Starting from the first line below, count every line holding the word "tenant", then state the total alone.
[[ Data in this exercise, beginning ]]
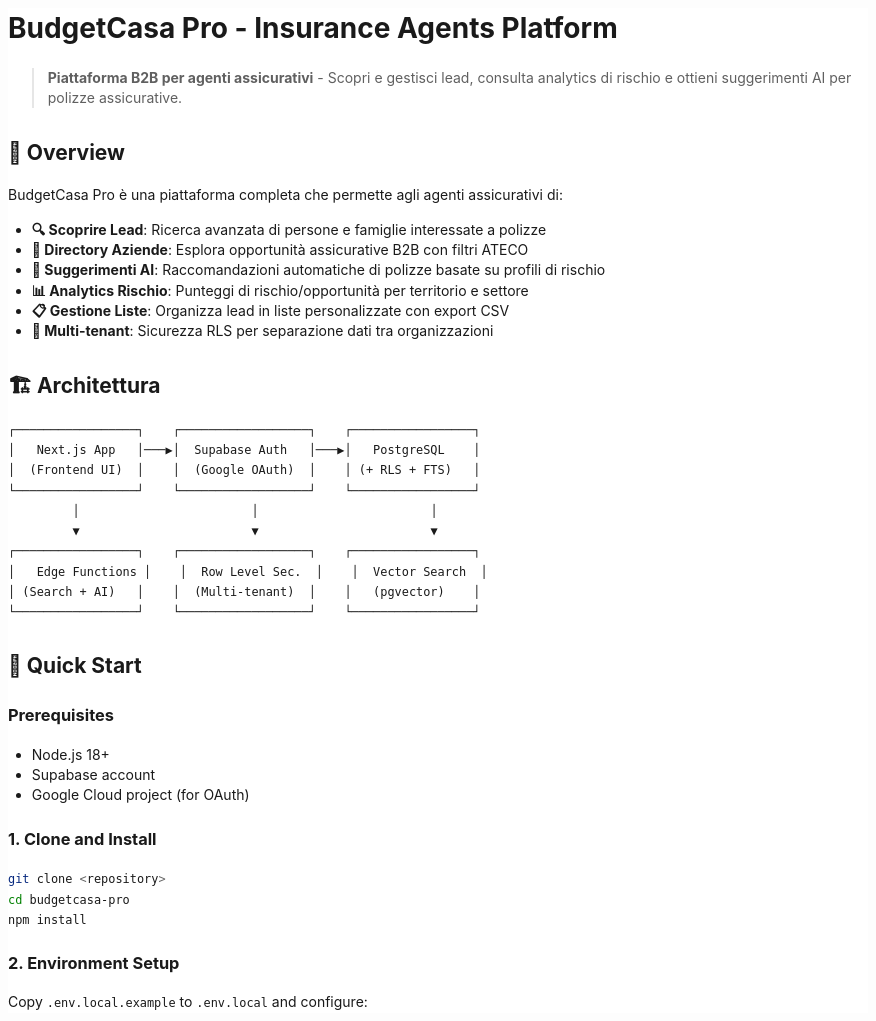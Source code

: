 # BudgetCasa Pro - Insurance Agents Platform

> **Piattaforma B2B per agenti assicurativi** - Scopri e gestisci lead, consulta analytics di rischio e ottieni suggerimenti AI per polizze assicurative.

## 🎯 Overview

BudgetCasa Pro è una piattaforma completa che permette agli agenti assicurativi di:

- **🔍 Scoprire Lead**: Ricerca avanzata di persone e famiglie interessate a polizze
- **🏢 Directory Aziende**: Esplora opportunità assicurative B2B con filtri ATECO
- **🤖 Suggerimenti AI**: Raccomandazioni automatiche di polizze basate su profili di rischio
- **📊 Analytics Rischio**: Punteggi di rischio/opportunità per territorio e settore
- **📋 Gestione Liste**: Organizza lead in liste personalizzate con export CSV
- **🔐 Multi-tenant**: Sicurezza RLS per separazione dati tra organizzazioni

## 🏗 Architettura

```
┌─────────────────┐    ┌──────────────────┐    ┌─────────────────┐
│   Next.js App   │───▶│  Supabase Auth   │───▶│   PostgreSQL    │
│  (Frontend UI)  │    │  (Google OAuth)  │    │ (+ RLS + FTS)   │
└─────────────────┘    └──────────────────┘    └─────────────────┘
         │                        │                        │
         ▼                        ▼                        ▼
┌─────────────────┐    ┌──────────────────┐    ┌─────────────────┐
│   Edge Functions │    │  Row Level Sec.  │    │  Vector Search  │
│ (Search + AI)   │    │  (Multi-tenant)  │    │   (pgvector)    │
└─────────────────┘    └──────────────────┘    └─────────────────┘
```

## 🚀 Quick Start

### Prerequisites

- Node.js 18+ 
- Supabase account
- Google Cloud project (for OAuth)

### 1. Clone and Install

```bash
git clone <repository>
cd budgetcasa-pro
npm install
```

### 2. Environment Setup

Copy `.env.local.example` to `.env.local` and configure:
[[ Data in this exercise, end ]]
Task result: 2